My final game took more than three hours. We each played 78 moves, and I was nervous until the last one. The moment my opponent resigned I felt my anxiety transform into joy.
I placed 4th in my class, higher than expected. The tournament director told me afterward I’d get a nice boost to my rating. That made me feel even better. I’d like to say such things don’t matter to me, but the truth is I crave status. We all do.
A massive study of more than 60,000 people from 123 countries found that changes in perceived status were the “strongest predictor of long-term positive and negative feelings.” It concluded that “the desire for status is indeed fundamental.”
When we believe our position in the world has gone up, even just a bit, it feels amazing. Dr. John Gottman says this is the secret to healthy relationships.
He has studied relationships for more than four decades and is regarded as one of the world’s leading experts in his field. Gottman and his team can watch a couple and predict with near-perfect accuracy whether they’ll be together several years later.
The key is status.
In healthy relationships, both parties regularly elevate each other’s status. Most often in little ways. For example, the other day I started telling Maryrose about something silly I saw our cat do. She looked up from her book and gave me her full attention. We chatted and laughed together.
If Maryrose instead ignored me, or made a critical comment towards me, then I would have felt a decrease in status. Gottman says these negative moments build into contempt over time and become the number one killer of relationships.
Dale Carnegie understood these insights apply to relationships of all kinds. He began his iconic book, How to Win Friends and Influence People, with two fundamental principles:
- #1: Don’t criticize, condemn, or complain.
- #2: Give honest and sincere appreciation.
Whereas criticism breeds contempt, appreciation is validating:
Validation is a simple act of helping someone feel higher status.
We validate people when we give them our full attention. When we listen without judgment and show that we understand and care about what they are feeling. It’s not just mindlessly repeating back to someone what they tell us.
There’s a delightful scene in the show Modern Family where the dad learns about the power of validation. Instead of trying to fix his wife’s problems, he just listens and shows that he cares about her and understands what she’s feeling.
Pixar delivers a masterclass in validation in their movie Inside Out:
Notice how Joy keeps offering invalidating responses: “hey, it’s gonna be okay . . . we can fix this! . . . here comes the tickle monster . . . .”
Sadness, by contrast, acknowledges how Bing Bong feels: “It’s sad . . . I’m sorry . . . they took something that you loved. It’s gone forever.” And shows she’s giving her full attention: “It sounds amazing, I bet Riley liked it. . . .”
The best real-life example, and counter example, I’ve seen is this clip from the 1992 presidential debates:
George H.W. Bush is the popular incumbent president. He’s running against a little-known Governor from a small Southern state.

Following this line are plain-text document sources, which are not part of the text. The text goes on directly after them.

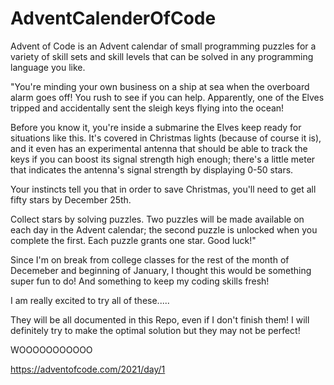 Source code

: # AdventCalenderOfCode

Advent of Code is an Advent calendar of small programming puzzles for a variety of skill sets and skill levels that can be solved in any programming language you like.

"You're minding your own business on a ship at sea when the overboard alarm goes off! You rush to see if you can help. Apparently, one of the Elves tripped and accidentally sent the sleigh keys flying into the ocean!

Before you know it, you're inside a submarine the Elves keep ready for situations like this. It's covered in Christmas lights (because of course it is), and it even has an experimental antenna that should be able to track the keys if you can boost its signal strength high enough; there's a little meter that indicates the antenna's signal strength by displaying 0-50 stars.

Your instincts tell you that in order to save Christmas, you'll need to get all fifty stars by December 25th.

Collect stars by solving puzzles. Two puzzles will be made available on each day in the Advent calendar; the second puzzle is unlocked when you complete the first. Each puzzle grants one star. Good luck!" 





Since I'm on break from college classes for the rest of the month of Decemeber and beginning of January, I thought this would be something super fun to do! And something to keep my coding skills fresh!

I am really excited to try all of these.....

They will be all documented in this Repo, even if I don't finish them! I will definitely try to make the optimal solution but they may not be perfect!

WOOOOOOOOOOO






https://adventofcode.com/2021/day/1
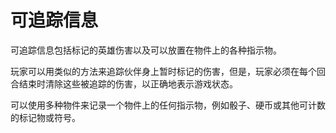 # 可追踪信息

可追踪信息包括标记的英雄伤害以及可以放置在物件上的各种指示物。

玩家可以用类似的方法来追踪伙伴身上暂时标记的伤害，但是，玩家必须在每个回合结束时清除这些被追踪的伤害，以正确地表示游戏状态。

可以使用多种物件来记录一个物件上的任何指示物，例如骰子、硬币或其他可计数的标记物或符号。
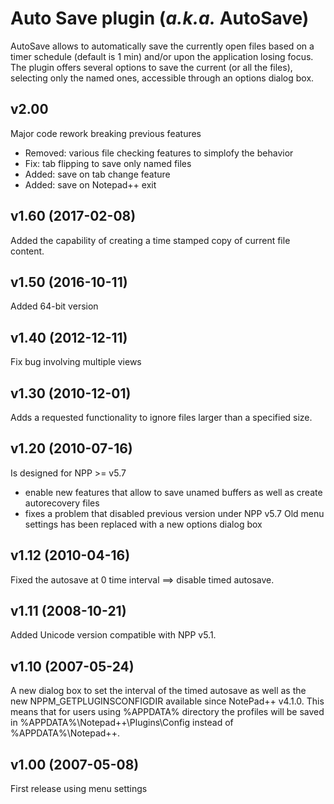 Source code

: # Auto Save plugin (*a.k.a.* AutoSave)
AutoSave allows to automatically save the currently open files based on a timer schedule (default is 1 min) and/or upon the application losing focus. The plugin offers several options to save the current (or all the files), selecting only the named ones, accessible through an options dialog box.

## v2.00
Major code rework breaking previous features
- Removed: various file checking features to simplofy the behavior
- Fix: tab flipping to save only named files
- Added: save on tab change feature
- Added: save on Notepad++ exit

## v1.60 (2017-02-08)
Added the capability of creating a time stamped copy of current file content.

## v1.50 (2016-10-11)
Added 64-bit version

## v1.40 (2012-12-11)
Fix bug involving multiple views

## v1.30 (2010-12-01)
Adds a requested functionality to ignore files larger than a specified size.

## v1.20 (2010-07-16)
Is designed for NPP >= v5.7
+ enable new features that allow to save unamed buffers as well as create autorecovery files
+ fixes a problem that disabled previous version under NPP v5.7
Old menu settings has been replaced with a new options dialog box

## v1.12 (2010-04-16)
Fixed the autosave at 0 time interval ==> disable timed autosave.

## v1.11 (2008-10-21)
Added Unicode version compatible with NPP v5.1.

## v1.10 (2007-05-24)
A new dialog box to set the interval of the timed autosave as well as the new NPPM_GETPLUGINSCONFIGDIR available since NotePad++ v4.1.0. This means that for users using %APPDATA% directory the profiles will be saved in %APPDATA%\Notepad++\Plugins\Config instead of %APPDATA%\Notepad++.

## v1.00 (2007-05-08)
First release using menu settings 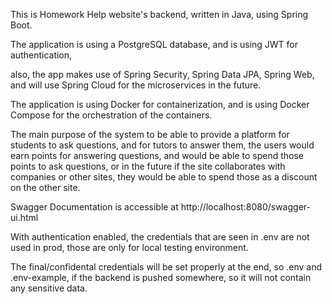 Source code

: This is Homework Help website's backend, written in Java, using Spring Boot.

The application is using a PostgreSQL database, and is using JWT for authentication,

also, the app makes use of Spring Security, Spring Data JPA, Spring Web, and will use Spring Cloud for the microservices in the future.

The application is using Docker for containerization, and is using Docker Compose for the orchestration of the containers.

The main purpose of the system to be able to provide a platform for students to ask questions, and for tutors to 
answer them, the users would earn points for answering questions, and would be able to spend those points to ask 
questions, or in the future if the site collaborates with companies or other sites, they would be able to spend 
those as a discount on the other site.

Swagger Documentation is accessible at http://localhost:8080/swagger-ui.html

With authentication enabled, the credentials that are seen in .env are not used in prod, those are only for local testing environment.

The final/confidental credentials will be set properly at the end, so .env and .env-example, if the backend is pushed somewhere, so it will not contain any sensitive data. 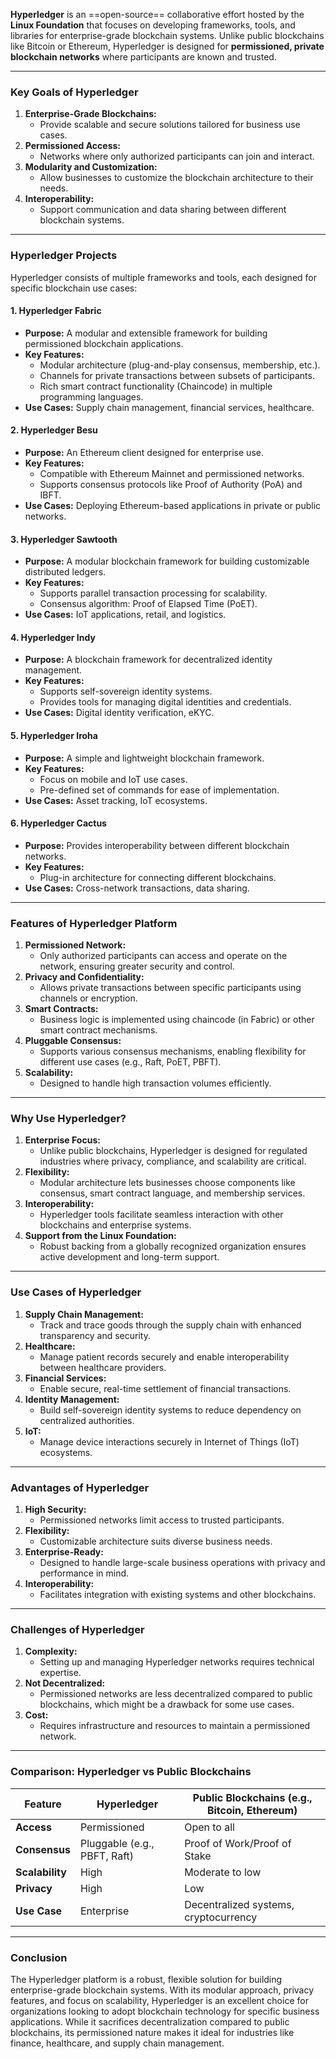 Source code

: 
**Hyperledger** is an ==open-source== collaborative effort hosted by the **Linux Foundation** that focuses on developing frameworks, tools, and libraries for enterprise-grade blockchain systems. Unlike public blockchains like Bitcoin or Ethereum, Hyperledger is designed for **permissioned, private blockchain networks** where participants are known and trusted.

---

### **Key Goals of Hyperledger**

1. **Enterprise-Grade Blockchains:**
    - Provide scalable and secure solutions tailored for business use cases.
2. **Permissioned Access:**
    - Networks where only authorized participants can join and interact.
3. **Modularity and Customization:**
    - Allow businesses to customize the blockchain architecture to their needs.
4. **Interoperability:**
    - Support communication and data sharing between different blockchain systems.

---

### **Hyperledger Projects**

Hyperledger consists of multiple frameworks and tools, each designed for specific blockchain use cases:

#### 1. **Hyperledger Fabric**

- **Purpose:** A modular and extensible framework for building permissioned blockchain applications.
- **Key Features:**
    - Modular architecture (plug-and-play consensus, membership, etc.).
    - Channels for private transactions between subsets of participants.
    - Rich smart contract functionality (Chaincode) in multiple programming languages.
- **Use Cases:** Supply chain management, financial services, healthcare.

#### 2. **Hyperledger Besu**

- **Purpose:** An Ethereum client designed for enterprise use.
- **Key Features:**
    - Compatible with Ethereum Mainnet and permissioned networks.
    - Supports consensus protocols like Proof of Authority (PoA) and IBFT.
- **Use Cases:** Deploying Ethereum-based applications in private or public networks.

#### 3. **Hyperledger Sawtooth**

- **Purpose:** A modular blockchain framework for building customizable distributed ledgers.
- **Key Features:**
    - Supports parallel transaction processing for scalability.
    - Consensus algorithm: Proof of Elapsed Time (PoET).
- **Use Cases:** IoT applications, retail, and logistics.

#### 4. **Hyperledger Indy**

- **Purpose:** A blockchain framework for decentralized identity management.
- **Key Features:**
    - Supports self-sovereign identity systems.
    - Provides tools for managing digital identities and credentials.
- **Use Cases:** Digital identity verification, eKYC.

#### 5. **Hyperledger Iroha**

- **Purpose:** A simple and lightweight blockchain framework.
- **Key Features:**
    - Focus on mobile and IoT use cases.
    - Pre-defined set of commands for ease of implementation.
- **Use Cases:** Asset tracking, IoT ecosystems.

#### 6. **Hyperledger Cactus**

- **Purpose:** Provides interoperability between different blockchain networks.
- **Key Features:**
    - Plug-in architecture for connecting different blockchains.
- **Use Cases:** Cross-network transactions, data sharing.

---

### **Features of Hyperledger Platform**

1. **Permissioned Network:**
    - Only authorized participants can access and operate on the network, ensuring greater security and control.
2. **Privacy and Confidentiality:**
    - Allows private transactions between specific participants using channels or encryption.
3. **Smart Contracts:**
    - Business logic is implemented using chaincode (in Fabric) or other smart contract mechanisms.
4. **Pluggable Consensus:**
    - Supports various consensus mechanisms, enabling flexibility for different use cases (e.g., Raft, PoET, PBFT).
5. **Scalability:**
    - Designed to handle high transaction volumes efficiently.

---

### **Why Use Hyperledger?**

1. **Enterprise Focus:**
    - Unlike public blockchains, Hyperledger is designed for regulated industries where privacy, compliance, and scalability are critical.
2. **Flexibility:**
    - Modular architecture lets businesses choose components like consensus, smart contract language, and membership services.
3. **Interoperability:**
    - Hyperledger tools facilitate seamless interaction with other blockchains and enterprise systems.
4. **Support from the Linux Foundation:**
    - Robust backing from a globally recognized organization ensures active development and long-term support.

---

### **Use Cases of Hyperledger**

1. **Supply Chain Management:**
    - Track and trace goods through the supply chain with enhanced transparency and security.
2. **Healthcare:**
    - Manage patient records securely and enable interoperability between healthcare providers.
3. **Financial Services:**
    - Enable secure, real-time settlement of financial transactions.
4. **Identity Management:**
    - Build self-sovereign identity systems to reduce dependency on centralized authorities.
5. **IoT:**
    - Manage device interactions securely in Internet of Things (IoT) ecosystems.

---

### **Advantages of Hyperledger**

1. **High Security:**
    - Permissioned networks limit access to trusted participants.
2. **Flexibility:**
    - Customizable architecture suits diverse business needs.
3. **Enterprise-Ready:**
    - Designed to handle large-scale business operations with privacy and performance in mind.
4. **Interoperability:**
    - Facilitates integration with existing systems and other blockchains.

---

### **Challenges of Hyperledger**

1. **Complexity:**
    - Setting up and managing Hyperledger networks requires technical expertise.
2. **Not Decentralized:**
    - Permissioned networks are less decentralized compared to public blockchains, which might be a drawback for some use cases.
3. **Cost:**
    - Requires infrastructure and resources to maintain a permissioned network.

---

### **Comparison: Hyperledger vs Public Blockchains**

|Feature|Hyperledger|Public Blockchains (e.g., Bitcoin, Ethereum)|
|---|---|---|
|**Access**|Permissioned|Open to all|
|**Consensus**|Pluggable (e.g., PBFT, Raft)|Proof of Work/Proof of Stake|
|**Scalability**|High|Moderate to low|
|**Privacy**|High|Low|
|**Use Case**|Enterprise|Decentralized systems, cryptocurrency|

---

### **Conclusion**

The Hyperledger platform is a robust, flexible solution for building enterprise-grade blockchain systems. With its modular approach, privacy features, and focus on scalability, Hyperledger is an excellent choice for organizations looking to adopt blockchain technology for specific business applications. While it sacrifices decentralization compared to public blockchains, its permissioned nature makes it ideal for industries like finance, healthcare, and supply chain management. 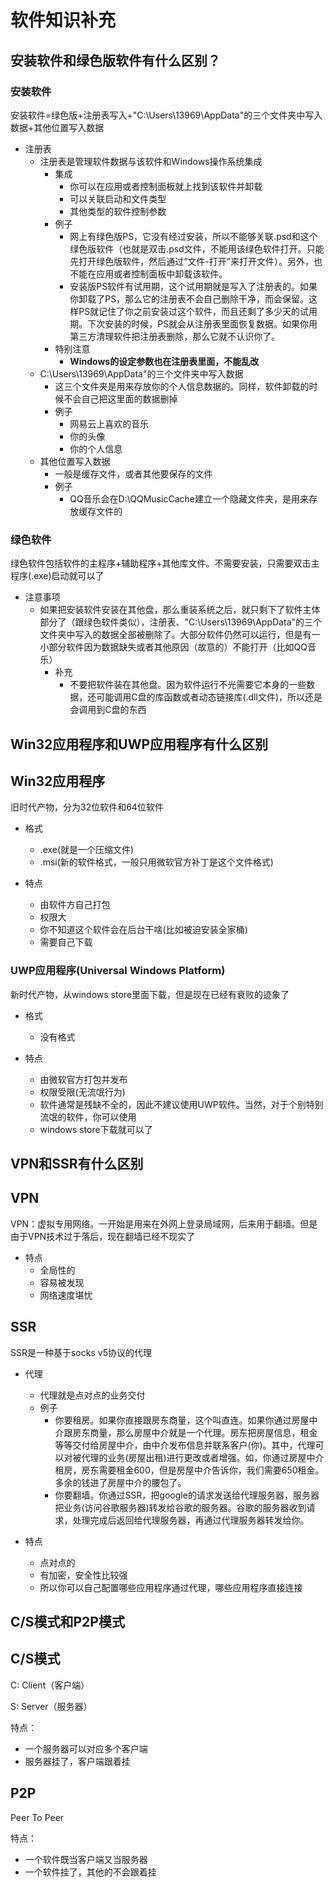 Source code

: # 软件知识补充

## 安装软件和绿色版软件有什么区别？

### 安装软件

安装软件=绿色版+注册表写入+"C:\Users\13969\AppData"的三个文件夹中写入数据+其他位置写入数据

- 注册表
  - 注册表是管理软件数据与该软件和Windows操作系统集成
    - 集成
      - 你可以在应用或者控制面板就上找到该软件并卸载
      - 可以关联启动和文件类型
      - 其他类型的软件控制参数
    - 例子
      - 网上有绿色版PS，它没有经过安装，所以不能够关联.psd和这个绿色版软件（也就是双击.psd文件，不能用该绿色软件打开。只能先打开绿色版软件，然后通过“文件-打开”来打开文件）。另外，也不能在应用或者控制面板中卸载该软件。
      - 安装版PS软件有试用期，这个试用期就是写入了注册表的。如果你卸载了PS，那么它的注册表不会自己删除干净，而会保留。这样PS就记住了你之前安装过这个软件，而且还剩了多少天的试用期。下次安装的时候，PS就会从注册表里面恢复数据。如果你用第三方清理软件把注册表删除，那么它就不认识你了。
    - 特别注意
      - **Windows的设定参数也在注册表里面，不能乱改**
  - C:\Users\13969\AppData"的三个文件夹中写入数据
    - 这三个文件夹是用来存放你的个人信息数据的。同样，软件卸载的时候不会自己把这里面的数据删掉
    - 例子
      - 网易云上喜欢的音乐
      - 你的头像
      - 你的个人信息
  - 其他位置写入数据
    - 一般是缓存文件，或者其他要保存的文件
    - 例子
      - QQ音乐会在D:\\QQMusicCache建立一个隐藏文件夹，是用来存放缓存文件的


### 绿色软件

绿色软件包括软件的主程序+辅助程序+其他库文件。不需要安装，只需要双击主程序(.exe)启动就可以了

- 注意事项
  - 如果把安装软件安装在其他盘，那么重装系统之后，就只剩下了软件主体部分了（跟绿色软件类似），注册表、"C:\Users\13969\AppData"的三个文件夹中写入的数据全部被删除了。大部分软件仍然可以运行，但是有一小部分软件因为数据缺失或者其他原因（故意的）不能打开（比如QQ音乐）
    - 补充
      - 不要把软件装在其他盘。因为软件运行不光需要它本身的一些数据，还可能调用C盘的库函数或者动态链接库(.dll文件)，所以还是会调用到C盘的东西


## Win32应用程序和UWP应用程序有什么区别

## Win32应用程序

旧时代产物，分为32位软件和64位软件

- 格式
  - .exe(就是一个压缩文件)
  - .msi(新的软件格式，一般只用微软官方补丁是这个文件格式)

- 特点
  - 由软件方自己打包
  - 权限大
  - 你不知道这个软件会在后台干啥(比如被迫安装全家桶)
  - 需要自己下载


### UWP应用程序(Universal Windows Platform)

新时代产物，从windows store里面下载，但是现在已经有衰败的迹象了

- 格式
  - 没有格式

- 特点
  - 由微软官方打包并发布
  - 权限受限(无流氓行为)
  - 软件通常是残缺不全的，因此不建议使用UWP软件。当然，对于个别特别流氓的软件，你可以使用
  - windows store下载就可以了


## VPN和SSR有什么区别

## VPN

VPN：虚拟专用网络。一开始是用来在外网上登录局域网，后来用于翻墙。但是由于VPN技术过于落后，现在翻墙已经不现实了

- 特点
  - 全局性的
  - 容易被发现
  - 网络速度堪忧


## SSR

SSR是一种基于socks v5协议的代理

- 代理
  - 代理就是点对点的业务交付
  - 例子
    - 你要租房。如果你直接跟房东商量，这个叫直连。如果你通过房屋中介跟房东商量，那么房屋中介就是一个代理。房东把房屋信息，租金等等交付给房屋中介，由中介发布信息并联系客户(你)。其中，代理可以对被代理的业务(房屋出租)进行更改或者增强。如，你通过房屋中介租房，房东需要租金600，但是房屋中介告诉你，我们需要650租金。多余的钱进了房屋中介的腰包了。
    - 你要翻墙。你通过SSR，把google的请求发送给代理服务器，服务器把业务(访问谷歌服务器)转发给谷歌的服务器。谷歌的服务器收到请求，处理完成后返回给代理服务器，再通过代理服务器转发给你。

- 特点
  - 点对点的
  - 有加密，安全性比较强
  - 所以你可以自己配置哪些应用程序通过代理，哪些应用程序直接连接


## C/S模式和P2P模式

## C/S模式

C: Client（客户端）

S: Server（服务器）

特点：

- 一个服务器可以对应多个客户端
- 服务器挂了，客户端跟着挂

## P2P

Peer To Peer

特点：

- 一个软件既当客户端又当服务器
- 一个软件挂了，其他的不会跟着挂

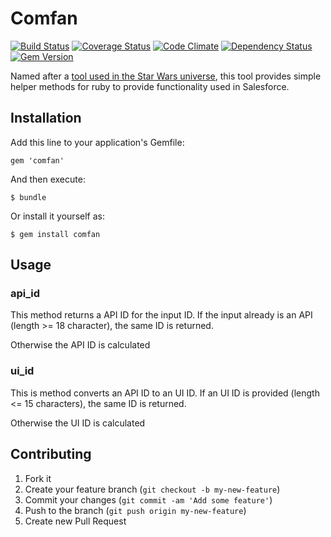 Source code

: # Comfan

[![Build Status](https://travis-ci.org/propertybase/comfan.png?branch=master)](https://travis-ci.org/propertybase/comfan) [![Coverage Status](https://coveralls.io/repos/propertybase/comfan/badge.png?branch=master)](https://coveralls.io/r/propertybase/comfan) [![Code Climate](https://codeclimate.com/github/propertybase/comfan.png)](https://codeclimate.com/github/propertybase/comfan) [![Dependency Status](https://gemnasium.com/propertybase/comfan.png)](https://gemnasium.com/propertybase/comfan) [![Gem Version](https://badge.fury.io/rb/comfan.png)](http://badge.fury.io/rb/comfan)

Named after a [tool used in the Star Wars universe](http://starwars.wikia.com/wiki/Comfan), this tool provides simple helper methods for ruby to provide functionality used in Salesforce.

## Installation

Add this line to your application's Gemfile:

    gem 'comfan'

And then execute:

    $ bundle

Or install it yourself as:

    $ gem install comfan

## Usage

### api_id

This method returns a API ID for the input ID. If the input already is an API (length >= 18 character), the same ID is returned.

Otherwise the API ID is calculated

### ui_id

This is method converts an API ID to an UI ID. If an UI ID is provided (length <= 15 characters), the same ID is returned.

Otherwise the UI ID is calculated

## Contributing

1. Fork it
2. Create your feature branch (`git checkout -b my-new-feature`)
3. Commit your changes (`git commit -am 'Add some feature'`)
4. Push to the branch (`git push origin my-new-feature`)
5. Create new Pull Request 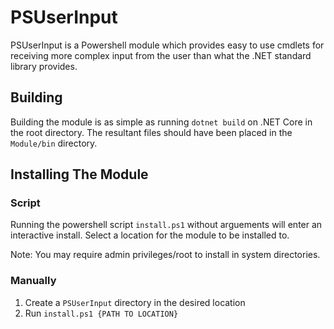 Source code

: # PSUserInput
PSUserInput is a Powershell module which provides easy to use cmdlets for receiving more complex input from the user than what the .NET standard library provides.

## Building
Building the module is as simple as running `dotnet build` on .NET Core in the root directory. The resultant files should have been placed in the `Module/bin` directory.

## Installing The Module

### Script
Running the powershell script `install.ps1` without arguements will enter an interactive install. Select a location for the module to be installed to.

Note: You may require admin privileges/root to install in system directories.

### Manually
1. Create a `PSUserInput` directory in the desired location
2. Run `install.ps1 {PATH TO LOCATION}` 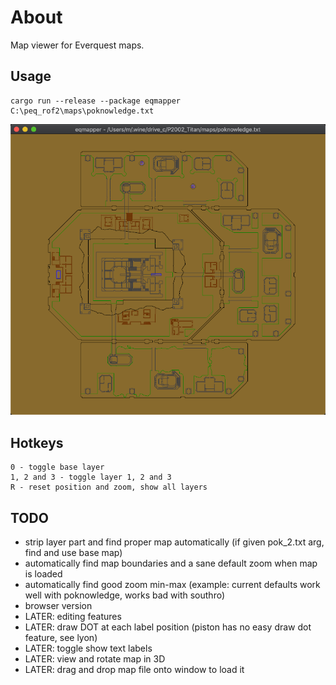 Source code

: # About

Map viewer for Everquest maps.

## Usage

    cargo run --release --package eqmapper C:\peq_rof2\maps\poknowledge.txt

![screenshot](eqmapper.png)

## Hotkeys

    0 - toggle base layer
    1, 2 and 3 - toggle layer 1, 2 and 3
    R - reset position and zoom, show all layers

## TODO

- strip layer part and find proper map automatically (if given pok_2.txt arg, find and use base map)
- automatically find map boundaries and a sane default zoom when map is loaded
- automatically find good zoom min-max (example: current defaults work well with poknowledge, works bad with southro)
- browser version
- LATER: editing features
- LATER: draw DOT at each label position (piston has no easy draw dot feature, see lyon)
- LATER: toggle show text labels
- LATER: view and rotate map in 3D
- LATER: drag and drop map file onto window to load it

An African American woman asks a question. President Bush is the first to answer. He utterly fails to understand what she was really saying.
The woman wanted validation. Her family and friends were hurting with the economic downturn. She mentioned the national debt but she really wanted to know: Do you understand that my community is struggling? Do you care about us?
President Bush missed this and instead rambled in jargon about macroeconomics. Then he pivoted and asked a combative question to the woman: “Are you suggesting that if somebody has means that the national debt doesn’t affect them? I’m not sure I get it.”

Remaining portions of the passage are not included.